Spherical Coordinates
The conversion between the 2-d Cartesian coordinate system and the 2-d polar coordinate system can be extended to a higher dimension, say \(k\)-d. In \(k\)-d case, their conversion can be described as below:
Spherical to Cartesian \[ \begin{alignat}{2} r &= \sqrt{x_1^2 + \dots + x_k^2} && \\ \varphi_1 &= \arccot \frac{x_1} {\sqrt{x_k^2 + \dots + x_2^2}} &&= \arccos \frac{x_1} {\sqrt{x_k^2 + \dots + x_1^2}} \\ \varphi_2 &= \arccot \frac{x_2} {\sqrt{x_k^2 + \dots + x_3^2}} &&= \arccos \frac{x_2} {\sqrt{x_k^2 + \dots + x_2^2}} \\ & \vdots &&\vdots\\ \varphi_{k-2} &= \arccot \frac{x_{k-1}} {\sqrt{x_k^2 + x_{k-1}^2}} &&= \arccos \frac{x_{k-2}} {\sqrt{x_k^2 + x_{k-1}^2 + x_{k-2}^2}} \\ \varphi_{k-1} &= 2 \arccot \frac{x_{k-1} + \sqrt{x_k^2 + x_{k-1}^2}}{x_k} &&= \begin{cases} \arccos \frac{x_{k-1}} {\sqrt{x_k^2 + x_{k-1}^2}}, &x_n \ge 0 \\ 2\pi - \arccos \frac{x_{k-1}} {\sqrt{x_k^2 + x_{k-1}^2}}, &x_n > 0\\ \end{cases} \end{alignat} \]
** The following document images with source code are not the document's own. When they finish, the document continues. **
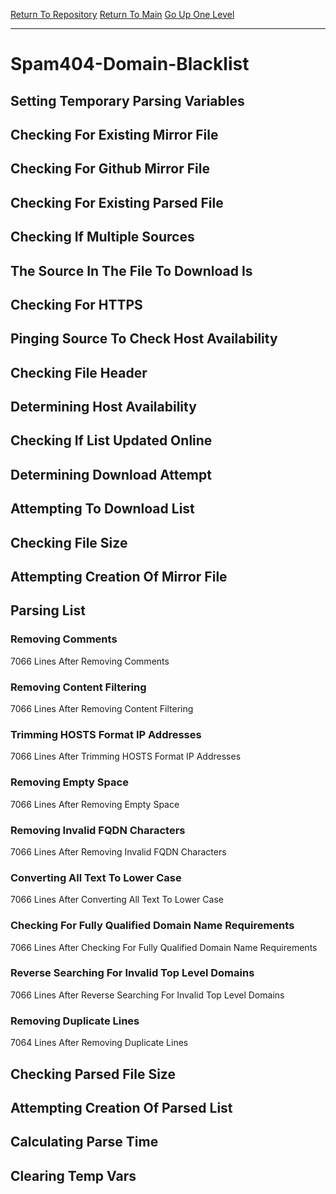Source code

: [Return To Repository](https://github.com/deathbybandaid/piholeparser/)
[Return To Main](https://github.com/deathbybandaid/piholeparser/blob/master/RecentRunLogs/Mainlog.md)
[Go Up One Level](https://github.com/deathbybandaid/piholeparser/blob/master/RecentRunLogs/TopLevelScripts/30-Processing-External-Blacklists.md)
____________________________________
# Spam404-Domain-Blacklist
## Setting Temporary Parsing Variables
## Checking For Existing Mirror File
## Checking For Github Mirror File
## Checking For Existing Parsed File
## Checking If Multiple Sources
## The Source In The File To Download Is
## Checking For HTTPS
## Pinging Source To Check Host Availability
## Checking File Header
## Determining Host Availability
## Checking If List Updated Online
## Determining Download Attempt
## Attempting To Download List
## Checking File Size
## Attempting Creation Of Mirror File
## Parsing List
### Removing Comments
7066 Lines After Removing Comments
### Removing Content Filtering
7066 Lines After Removing Content Filtering
### Trimming HOSTS Format IP Addresses
7066 Lines After Trimming HOSTS Format IP Addresses
### Removing Empty Space
7066 Lines After Removing Empty Space
### Removing Invalid FQDN Characters
7066 Lines After Removing Invalid FQDN Characters
### Converting All Text To Lower Case
7066 Lines After Converting All Text To Lower Case
### Checking For Fully Qualified Domain Name Requirements
7066 Lines After Checking For Fully Qualified Domain Name Requirements
### Reverse Searching For Invalid Top Level Domains
7066 Lines After Reverse Searching For Invalid Top Level Domains
### Removing Duplicate Lines
7064 Lines After Removing Duplicate Lines
## Checking Parsed File Size
## Attempting Creation Of Parsed List
## Calculating Parse Time
## Clearing Temp Vars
Cartesian to spherical \[ \begin{align} x_1 &= r \cos(\varphi_1) \\ x_2 &= r \sin(\varphi_1) \cos(\varphi_2) \\ \notag &\vdots \\ x_{k-1} &= r \sin(\varphi_1) \dots \sin(\varphi_{k-2}) \cos(\varphi_{k-1}) \\ x_k &= r \sin(\varphi_1) \dots \sin(\varphi_{k-2}) \sin(\varphi_{k-1}) \\ \end{align} \] The corresponding Jacobian Matrix is \[ J^{(k)} = \left[ \begin{array}{ccccc|c} \cos (\varphi_1) & -r \sin(\varphi_1) & 0 & 0 & \cdots & 0 \\ \sin(\varphi_1) \cos(\varphi_2) & r \cos(\varphi_1) \cos(\varphi_2) & -r \sin(\varphi_1) \sin(\varphi_2) & 0 & \cdots & 0 \\ \vdots & \vdots & \vdots & \ & \ddots & \vdots \\ \hline \sin(\varphi_1) \dots \sin(\varphi_{k-2}) \cos(\varphi_{k-1}) & \cdots & \cdots & \ & \ & -r \sin(\varphi_1) \dots \sin(\varphi_{k-2}) \sin(\varphi_{k-1}) \\ \sin(\varphi_1) \dots \sin(\varphi_{k-2}) \sin(\varphi_{k-1}) & \cdots & \cdots & \ & \ & r \sin(\varphi_1) \dots \sin(\varphi_{k-2}) \cos(\varphi_{k-1}) \end{array} \right] \] \(|J^{(2)}|\) can be easily derived as \(r\); and \(|J^{(k)}|\) can be constructed from \(|J^{(k-1)}|\). Comparing \(J^{(k)}\) and \(J^{(k-1)}\),
- \(J^{(k)}\) has an extra column \(k\) and an extra row \(k\),
- On row \(k-1\), before column \(k\), \(J^{(k)}\) has an extra \(\cos(\varphi_{k-1})\) term in each element than the elements of \(J^{(k-1)}\) on row \(k-1\),
- On row \(k\), before column \(k\), \(J^{(k)}\) has an extra \(\sin(\varphi_{k-1})\) term in each element than the elements of \(J^{(k-1)}\) on row \(k-1\),
- \(J^{(k)}\) and \(J^{(k-1)}\) are totally the same on the region delimited by row \(1\), row \(k-2\), column \(1\), column \(k-1\).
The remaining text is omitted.